On 11 October 2016, the applicant company (“the lessor”) concluded a written lease agreement (“the lease”) with the respondent (“the lessee”) in terms whereof the hotel and the property on which it is located were leased to it for a period of 20 years.
By the end of 2016, the lessee began defaulting on its monthly rental and other obligations towards the lessor. The latter consequently elected to cancel the lease. Notwithstanding the cancellation, the lessee refused to vacate the hotel and disputed the cancellation on the basis that when it stepped into the shoes of the previous tenant, the change of tenancy was facilitated by a so-called term-sheet intended to regulate the parties’ contractual relationship for an indefinite period.

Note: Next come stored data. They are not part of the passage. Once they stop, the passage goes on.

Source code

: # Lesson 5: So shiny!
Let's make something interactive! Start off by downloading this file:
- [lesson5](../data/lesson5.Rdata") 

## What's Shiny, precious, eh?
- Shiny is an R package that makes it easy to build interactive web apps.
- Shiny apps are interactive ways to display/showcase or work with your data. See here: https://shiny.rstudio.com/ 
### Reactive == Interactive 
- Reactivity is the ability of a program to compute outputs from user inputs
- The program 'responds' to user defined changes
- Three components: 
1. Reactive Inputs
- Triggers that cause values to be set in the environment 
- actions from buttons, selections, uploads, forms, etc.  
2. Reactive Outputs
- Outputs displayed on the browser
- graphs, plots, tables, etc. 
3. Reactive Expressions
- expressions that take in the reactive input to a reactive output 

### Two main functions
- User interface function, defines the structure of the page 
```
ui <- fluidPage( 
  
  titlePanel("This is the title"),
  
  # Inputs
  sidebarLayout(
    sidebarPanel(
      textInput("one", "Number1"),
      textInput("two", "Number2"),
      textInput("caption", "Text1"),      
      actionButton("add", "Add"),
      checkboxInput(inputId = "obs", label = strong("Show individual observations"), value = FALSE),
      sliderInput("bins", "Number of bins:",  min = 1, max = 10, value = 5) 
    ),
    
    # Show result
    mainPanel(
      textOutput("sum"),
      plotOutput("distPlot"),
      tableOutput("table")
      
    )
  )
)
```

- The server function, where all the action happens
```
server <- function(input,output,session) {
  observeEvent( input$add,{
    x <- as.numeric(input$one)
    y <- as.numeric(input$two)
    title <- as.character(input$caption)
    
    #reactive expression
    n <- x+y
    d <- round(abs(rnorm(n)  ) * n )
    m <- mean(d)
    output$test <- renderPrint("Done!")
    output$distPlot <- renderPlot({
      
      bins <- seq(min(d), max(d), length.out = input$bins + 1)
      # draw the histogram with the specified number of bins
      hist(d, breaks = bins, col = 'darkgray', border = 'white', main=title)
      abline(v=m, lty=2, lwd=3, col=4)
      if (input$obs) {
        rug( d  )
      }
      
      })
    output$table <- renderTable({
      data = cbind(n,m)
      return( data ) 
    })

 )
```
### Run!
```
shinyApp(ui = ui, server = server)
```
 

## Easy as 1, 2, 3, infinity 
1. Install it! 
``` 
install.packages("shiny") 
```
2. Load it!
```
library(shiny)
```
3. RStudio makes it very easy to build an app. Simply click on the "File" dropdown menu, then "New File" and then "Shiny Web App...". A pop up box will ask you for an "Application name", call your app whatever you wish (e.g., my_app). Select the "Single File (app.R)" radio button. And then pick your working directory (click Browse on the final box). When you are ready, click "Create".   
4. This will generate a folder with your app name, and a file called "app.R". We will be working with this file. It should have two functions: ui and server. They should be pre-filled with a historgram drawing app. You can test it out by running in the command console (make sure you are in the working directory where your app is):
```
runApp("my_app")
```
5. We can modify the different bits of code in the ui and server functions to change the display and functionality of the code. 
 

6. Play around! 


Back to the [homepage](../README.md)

A loan, which the lessee had obtained from a bank, was insufficient to cover its refurbishment of the hotel. The lessee alleged that it was a tacit term of the term-sheet, that the lessor would obtain an additional loan facility of R 30 million for the lessee and make it available by a certain date. Further, it was alleged that the lessor breached the term sheet by failing to make the loan available to the lessee timeously, and that such breach was causally connected to the lessee’s failure to pay the rental due.

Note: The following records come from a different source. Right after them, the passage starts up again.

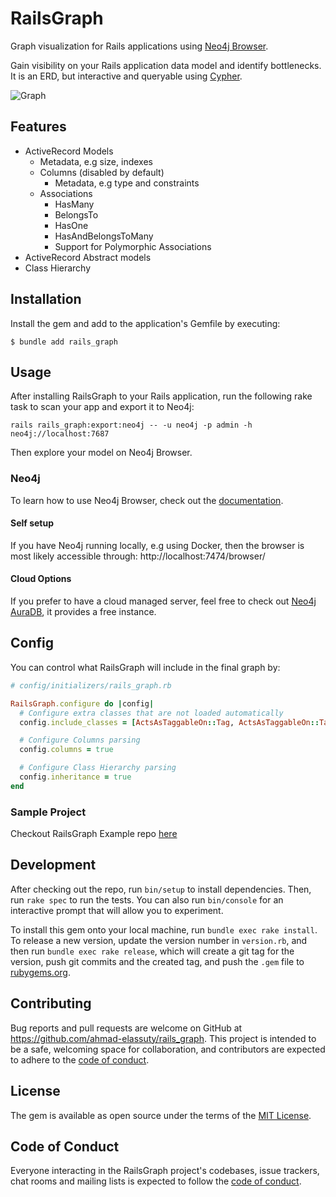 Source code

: # RailsGraph

Graph visualization for Rails applications using [Neo4j Browser](https://neo4j.com/docs/browser-manual/current/). 

Gain visibility on your Rails application data model and identify bottlenecks. It is an ERD, but interactive and queryable using [Cypher](https://neo4j.com/developer/cypher/).

![Graph](graph.svg "Graph")

## Features

- ActiveRecord Models
    - Metadata, e.g size, indexes
    - Columns (disabled by default)
        - Metadata, e.g type and constraints
    - Associations
        - HasMany
        - BelongsTo
        - HasOne
        - HasAndBelongsToMany
        - Support for Polymorphic Associations
- ActiveRecord Abstract models
- Class Hierarchy

## Installation

Install the gem and add to the application's Gemfile by executing:

    $ bundle add rails_graph

## Usage

After installing RailsGraph to your Rails application, run the following rake task to scan your app and export it to Neo4j:

```
rails rails_graph:export:neo4j -- -u neo4j -p admin -h neo4j://localhost:7687
```

Then explore your model on Neo4j Browser.

### Neo4j

To learn how to use Neo4j Browser, check out the [documentation](https://neo4j.com/docs/browser-manual/current/visual-tour/).

#### Self setup
If you have Neo4j running locally, e.g using Docker, then the browser is most likely accessible through: http://localhost:7474/browser/

#### Cloud Options
If you prefer to have a cloud managed server, feel free to check out [Neo4j AuraDB](https://neo4j.com/cloud/platform/aura-graph-database/), it provides a free instance.

## Config

You can control what RailsGraph will include in the final graph by:

```ruby
# config/initializers/rails_graph.rb

RailsGraph.configure do |config|
  # Configure extra classes that are not loaded automatically
  config.include_classes = [ActsAsTaggableOn::Tag, ActsAsTaggableOn::Tagging]

  # Configure Columns parsing
  config.columns = true

  # Configure Class Hierarchy parsing
  config.inheritance = true
end
```

### Sample Project

Checkout RailsGraph Example repo [here](https://github.com/ahmad-elassuty/rails_graph_example)

## Development

After checking out the repo, run `bin/setup` to install dependencies. Then, run `rake spec` to run the tests. You can also run `bin/console` for an interactive prompt that will allow you to experiment.

To install this gem onto your local machine, run `bundle exec rake install`. To release a new version, update the version number in `version.rb`, and then run `bundle exec rake release`, which will create a git tag for the version, push git commits and the created tag, and push the `.gem` file to [rubygems.org](https://rubygems.org).

## Contributing

Bug reports and pull requests are welcome on GitHub at https://github.com/ahmad-elassuty/rails_graph. This project is intended to be a safe, welcoming space for collaboration, and contributors are expected to adhere to the [code of conduct](https://github.com/ahmad-elassuty/rails_graph/blob/master/CODE_OF_CONDUCT.md).

## License

The gem is available as open source under the terms of the [MIT License](https://opensource.org/licenses/MIT).

## Code of Conduct

Everyone interacting in the RailsGraph project's codebases, issue trackers, chat rooms and mailing lists is expected to follow the [code of conduct](https://github.com/ahmad-elassuty/rails_graph/blob/master/CODE_OF_CONDUCT.md).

Thus, the Court had to consider, inter alia, whether this tacit term could be read into the agreement despite the lease having been reduced to writing.
In rejecting the lessee’s arguments, the court relied on the decision of Academy of Learning (Pty) Ltd and set out the following 3 categories where a defaulting party’s breach of a contract would be obviated by the wrongful conduct of a counter-party of that contract. The 3 categories were as follows:
1. where the wrongful conduct of the lessor made the performance of the lessee impossible;
2. where the lessor’s wrongful conduct constitutes a deliberate intention on its part to prevent the lessee’s performance; or
3. where the lessor’s conduct in itself constituted a breach of an express or implied term of the agreement in circumstances where the conduct of the lessor was required for the performance of the lessee.

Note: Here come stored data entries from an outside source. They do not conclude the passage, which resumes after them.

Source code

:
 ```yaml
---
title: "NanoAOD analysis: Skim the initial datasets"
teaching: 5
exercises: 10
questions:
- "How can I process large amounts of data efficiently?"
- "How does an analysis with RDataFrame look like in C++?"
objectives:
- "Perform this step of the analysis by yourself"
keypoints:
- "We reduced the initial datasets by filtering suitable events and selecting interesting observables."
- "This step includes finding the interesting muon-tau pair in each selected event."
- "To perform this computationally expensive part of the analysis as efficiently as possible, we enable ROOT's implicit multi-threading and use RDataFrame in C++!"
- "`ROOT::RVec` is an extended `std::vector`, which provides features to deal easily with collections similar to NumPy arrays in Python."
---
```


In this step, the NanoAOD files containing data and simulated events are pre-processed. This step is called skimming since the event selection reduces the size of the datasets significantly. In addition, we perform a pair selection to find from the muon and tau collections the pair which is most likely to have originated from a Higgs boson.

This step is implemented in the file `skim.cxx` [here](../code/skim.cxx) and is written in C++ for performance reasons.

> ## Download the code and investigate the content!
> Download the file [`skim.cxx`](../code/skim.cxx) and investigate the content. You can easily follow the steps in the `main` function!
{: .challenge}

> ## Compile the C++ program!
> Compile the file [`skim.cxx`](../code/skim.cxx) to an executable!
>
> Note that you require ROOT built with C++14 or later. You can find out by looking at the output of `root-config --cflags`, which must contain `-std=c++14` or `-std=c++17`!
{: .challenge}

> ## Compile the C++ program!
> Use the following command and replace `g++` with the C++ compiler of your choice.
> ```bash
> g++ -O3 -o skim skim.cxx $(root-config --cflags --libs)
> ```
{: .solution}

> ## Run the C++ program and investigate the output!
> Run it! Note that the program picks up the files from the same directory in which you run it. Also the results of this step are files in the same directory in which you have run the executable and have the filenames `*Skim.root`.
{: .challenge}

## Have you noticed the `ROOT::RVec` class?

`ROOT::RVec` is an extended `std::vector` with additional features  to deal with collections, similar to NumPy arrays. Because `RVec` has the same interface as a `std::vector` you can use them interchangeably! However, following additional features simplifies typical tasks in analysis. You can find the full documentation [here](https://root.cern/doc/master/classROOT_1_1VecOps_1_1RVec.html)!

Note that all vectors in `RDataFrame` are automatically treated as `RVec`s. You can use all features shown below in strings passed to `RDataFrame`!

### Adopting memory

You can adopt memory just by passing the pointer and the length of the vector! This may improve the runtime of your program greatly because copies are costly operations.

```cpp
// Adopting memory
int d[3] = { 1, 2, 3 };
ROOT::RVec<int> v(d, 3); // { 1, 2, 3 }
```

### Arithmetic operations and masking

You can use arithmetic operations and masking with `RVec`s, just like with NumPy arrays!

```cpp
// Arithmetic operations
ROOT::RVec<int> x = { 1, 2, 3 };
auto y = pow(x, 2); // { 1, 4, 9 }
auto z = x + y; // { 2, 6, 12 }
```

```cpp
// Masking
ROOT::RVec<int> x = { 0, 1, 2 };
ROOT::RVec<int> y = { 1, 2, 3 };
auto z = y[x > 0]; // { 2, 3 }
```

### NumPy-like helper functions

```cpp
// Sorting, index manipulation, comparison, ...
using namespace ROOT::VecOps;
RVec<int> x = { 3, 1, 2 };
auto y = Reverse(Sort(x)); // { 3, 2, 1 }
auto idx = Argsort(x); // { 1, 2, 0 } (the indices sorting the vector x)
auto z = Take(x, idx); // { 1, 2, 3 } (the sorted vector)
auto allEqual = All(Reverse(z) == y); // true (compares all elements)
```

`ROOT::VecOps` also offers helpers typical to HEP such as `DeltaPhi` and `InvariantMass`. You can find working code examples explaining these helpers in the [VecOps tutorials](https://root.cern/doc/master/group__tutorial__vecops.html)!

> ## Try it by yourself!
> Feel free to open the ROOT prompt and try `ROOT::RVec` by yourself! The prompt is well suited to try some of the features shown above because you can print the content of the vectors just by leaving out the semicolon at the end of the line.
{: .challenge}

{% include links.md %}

The lessee relied exclusively on the application of category three, which required that the wrongful conduct complained of on the part of the lessor had to be in breach of an express, implied or tacit term of the lease agreement itself.
The court concluded that no tacit term had been proved, and held that the lessee was in default of its obligations to pay the rental due in terms of the lease and the lessor was entitled to cancel the contract. It was ordered that the lessee vacate the premises, failing which the Sheriff of the court was authorised to eject it.
The circumstances in which a lessee might rely on a claim against a lessor, attempting to evict it, as a defence seem to have been appropriately limited by the courts.